** Directions for this task **
All entries must be given again in full, exactly as they were supplied.

------------------------

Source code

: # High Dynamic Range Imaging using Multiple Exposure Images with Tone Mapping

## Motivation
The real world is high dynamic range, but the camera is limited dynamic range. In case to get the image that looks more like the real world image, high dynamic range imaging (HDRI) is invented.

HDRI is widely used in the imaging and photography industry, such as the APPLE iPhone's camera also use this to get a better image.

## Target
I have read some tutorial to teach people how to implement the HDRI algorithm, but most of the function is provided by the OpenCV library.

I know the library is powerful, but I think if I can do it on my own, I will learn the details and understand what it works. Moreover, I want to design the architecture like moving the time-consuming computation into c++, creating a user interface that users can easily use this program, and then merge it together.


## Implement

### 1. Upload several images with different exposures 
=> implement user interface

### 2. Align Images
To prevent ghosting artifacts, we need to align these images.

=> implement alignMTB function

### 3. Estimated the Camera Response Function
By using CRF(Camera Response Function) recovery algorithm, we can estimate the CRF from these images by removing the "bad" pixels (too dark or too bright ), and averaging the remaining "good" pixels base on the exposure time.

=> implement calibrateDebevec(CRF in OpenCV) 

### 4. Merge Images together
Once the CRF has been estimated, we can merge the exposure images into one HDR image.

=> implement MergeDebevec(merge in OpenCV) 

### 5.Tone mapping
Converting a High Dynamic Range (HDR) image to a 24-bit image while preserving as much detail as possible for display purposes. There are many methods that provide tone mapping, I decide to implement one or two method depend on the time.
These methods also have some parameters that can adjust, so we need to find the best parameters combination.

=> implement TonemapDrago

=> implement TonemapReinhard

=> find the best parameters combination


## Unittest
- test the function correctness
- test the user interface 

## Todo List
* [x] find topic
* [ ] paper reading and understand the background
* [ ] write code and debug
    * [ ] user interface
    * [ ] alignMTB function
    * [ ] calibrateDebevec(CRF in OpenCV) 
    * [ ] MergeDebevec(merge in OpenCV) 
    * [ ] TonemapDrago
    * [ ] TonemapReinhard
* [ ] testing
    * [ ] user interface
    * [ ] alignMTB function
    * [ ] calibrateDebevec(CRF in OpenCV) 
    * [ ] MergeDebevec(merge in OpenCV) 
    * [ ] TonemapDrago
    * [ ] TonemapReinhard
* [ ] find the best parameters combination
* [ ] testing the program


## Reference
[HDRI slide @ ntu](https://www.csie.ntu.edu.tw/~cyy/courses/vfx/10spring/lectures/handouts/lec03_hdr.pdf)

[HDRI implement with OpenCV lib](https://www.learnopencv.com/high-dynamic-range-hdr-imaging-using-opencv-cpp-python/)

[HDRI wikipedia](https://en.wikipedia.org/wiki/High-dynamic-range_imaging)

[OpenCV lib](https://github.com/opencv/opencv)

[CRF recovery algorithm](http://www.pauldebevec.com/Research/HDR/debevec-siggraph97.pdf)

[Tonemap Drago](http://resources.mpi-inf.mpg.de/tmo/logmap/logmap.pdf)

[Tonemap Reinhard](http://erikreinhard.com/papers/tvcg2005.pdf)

------------------------

** Answer section **
Source code

: # High Dynamic Range Imaging using Multiple Exposure Images with Tone Mapping

## Motivation
The real world is high dynamic range, but the camera is limited dynamic range. In case to get the image that looks more like the real world image, high dynamic range imaging (HDRI) is invented.

HDRI is widely used in the imaging and photography industry, such as the APPLE iPhone's camera also use this to get a better image.

## Target
I have read some tutorial to teach people how to implement the HDRI algorithm, but most of the function is provided by the OpenCV library.

I know the library is powerful, but I think if I can do it on my own, I will learn the details and understand what it works. Moreover, I want to design the architecture like moving the time-consuming computation into c++, creating a user interface that users can easily use this program, and then merge it together.


## Implement

### 1. Upload several images with different exposures 
=> implement user interface

### 2. Align Images
To prevent ghosting artifacts, we need to align these images.

=> implement alignMTB function

### 3. Estimated the Camera Response Function
By using CRF(Camera Response Function) recovery algorithm, we can estimate the CRF from these images by removing the "bad" pixels (too dark or too bright ), and averaging the remaining "good" pixels base on the exposure time.

=> implement calibrateDebevec(CRF in OpenCV) 

### 4. Merge Images together
Once the CRF has been estimated, we can merge the exposure images into one HDR image.

=> implement MergeDebevec(merge in OpenCV) 

### 5.Tone mapping
Converting a High Dynamic Range (HDR) image to a 24-bit image while preserving as much detail as possible for display purposes. There are many methods that provide tone mapping, I decide to implement one or two method depend on the time.
These methods also have some parameters that can adjust, so we need to find the best parameters combination.

=> implement TonemapDrago

=> implement TonemapReinhard

=> find the best parameters combination


## Unittest
- test the function correctness
- test the user interface 

## Todo List
* [x] find topic
* [ ] paper reading and understand the background
* [ ] write code and debug
    * [ ] user interface
    * [ ] alignMTB function
    * [ ] calibrateDebevec(CRF in OpenCV) 
    * [ ] MergeDebevec(merge in OpenCV) 
    * [ ] TonemapDrago
    * [ ] TonemapReinhard
* [ ] testing
    * [ ] user interface
    * [ ] alignMTB function
    * [ ] calibrateDebevec(CRF in OpenCV) 
    * [ ] MergeDebevec(merge in OpenCV) 
    * [ ] TonemapDrago
    * [ ] TonemapReinhard
* [ ] find the best parameters combination
* [ ] testing the program


## Reference
[HDRI slide @ ntu](https://www.csie.ntu.edu.tw/~cyy/courses/vfx/10spring/lectures/handouts/lec03_hdr.pdf)

[HDRI implement with OpenCV lib](https://www.learnopencv.com/high-dynamic-range-hdr-imaging-using-opencv-cpp-python/)

[HDRI wikipedia](https://en.wikipedia.org/wiki/High-dynamic-range_imaging)

[OpenCV lib](https://github.com/opencv/opencv)

[CRF recovery algorithm](http://www.pauldebevec.com/Research/HDR/debevec-siggraph97.pdf)

[Tonemap Drago](http://resources.mpi-inf.mpg.de/tmo/logmap/logmap.pdf)

[Tonemap Reinhard](http://erikreinhard.com/papers/tvcg2005.pdf)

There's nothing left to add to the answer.